→ **WORK TASK**: Exercise in exact copying. Transcribe every entry that follows, word for word.

→ **EXTRACTED ENTRIES**:
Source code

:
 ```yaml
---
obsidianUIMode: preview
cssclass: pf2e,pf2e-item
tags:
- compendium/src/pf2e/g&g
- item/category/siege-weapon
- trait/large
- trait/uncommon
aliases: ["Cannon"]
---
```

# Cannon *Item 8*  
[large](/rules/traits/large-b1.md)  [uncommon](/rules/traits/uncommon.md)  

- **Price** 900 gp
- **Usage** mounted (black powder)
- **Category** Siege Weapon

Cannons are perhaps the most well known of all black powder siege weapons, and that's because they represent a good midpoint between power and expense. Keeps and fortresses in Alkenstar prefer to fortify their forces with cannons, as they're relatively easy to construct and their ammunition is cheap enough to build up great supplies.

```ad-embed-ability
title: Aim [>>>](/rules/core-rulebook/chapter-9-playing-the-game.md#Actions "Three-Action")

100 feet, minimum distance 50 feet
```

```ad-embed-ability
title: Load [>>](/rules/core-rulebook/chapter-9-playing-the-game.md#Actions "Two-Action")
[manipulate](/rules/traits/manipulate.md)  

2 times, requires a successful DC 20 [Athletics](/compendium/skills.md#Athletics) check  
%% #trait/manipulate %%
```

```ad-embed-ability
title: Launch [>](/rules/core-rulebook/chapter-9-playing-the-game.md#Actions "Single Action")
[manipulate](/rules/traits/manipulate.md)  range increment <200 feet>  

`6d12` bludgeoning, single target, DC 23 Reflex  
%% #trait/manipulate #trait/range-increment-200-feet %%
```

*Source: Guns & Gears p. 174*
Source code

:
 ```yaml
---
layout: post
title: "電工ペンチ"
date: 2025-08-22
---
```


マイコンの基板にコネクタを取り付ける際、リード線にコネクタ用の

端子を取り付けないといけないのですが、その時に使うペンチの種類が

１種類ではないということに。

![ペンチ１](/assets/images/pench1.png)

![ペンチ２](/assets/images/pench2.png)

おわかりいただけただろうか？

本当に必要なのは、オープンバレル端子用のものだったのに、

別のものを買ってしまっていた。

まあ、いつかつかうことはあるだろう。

→ **TASK RESULT**:
Source code

:
 ```yaml
---
obsidianUIMode: preview
cssclass: pf2e,pf2e-item
tags:
- compendium/src/pf2e/g&g
- item/category/siege-weapon
- trait/large
- trait/uncommon
aliases: ["Cannon"]
---
```

# Cannon *Item 8*  
[large](/rules/traits/large-b1.md)  [uncommon](/rules/traits/uncommon.md)  

- **Price** 900 gp
- **Usage** mounted (black powder)
- **Category** Siege Weapon

Cannons are perhaps the most well known of all black powder siege weapons, and that's because they represent a good midpoint between power and expense. Keeps and fortresses in Alkenstar prefer to fortify their forces with cannons, as they're relatively easy to construct and their ammunition is cheap enough to build up great supplies.

```ad-embed-ability
title: Aim [>>>](/rules/core-rulebook/chapter-9-playing-the-game.md#Actions "Three-Action")

100 feet, minimum distance 50 feet
```

```ad-embed-ability
title: Load [>>](/rules/core-rulebook/chapter-9-playing-the-game.md#Actions "Two-Action")
[manipulate](/rules/traits/manipulate.md)  

2 times, requires a successful DC 20 [Athletics](/compendium/skills.md#Athletics) check  
%% #trait/manipulate %%
```

```ad-embed-ability
title: Launch [>](/rules/core-rulebook/chapter-9-playing-the-game.md#Actions "Single Action")
[manipulate](/rules/traits/manipulate.md)  range increment <200 feet>  

`6d12` bludgeoning, single target, DC 23 Reflex  
%% #trait/manipulate #trait/range-increment-200-feet %%
```

*Source: Guns & Gears p. 174*
Source code

:
 ```yaml
---
layout: post
title: "電工ペンチ"
date: 2025-08-22
---
```


マイコンの基板にコネクタを取り付ける際、リード線にコネクタ用の

端子を取り付けないといけないのですが、その時に使うペンチの種類が

１種類ではないということに。

![ペンチ１](/assets/images/pench1.png)

![ペンチ２](/assets/images/pench2.png)

おわかりいただけただろうか？

本当に必要なのは、オープンバレル端子用のものだったのに、

別のものを買ってしまっていた。

まあ、いつかつかうことはあるだろう。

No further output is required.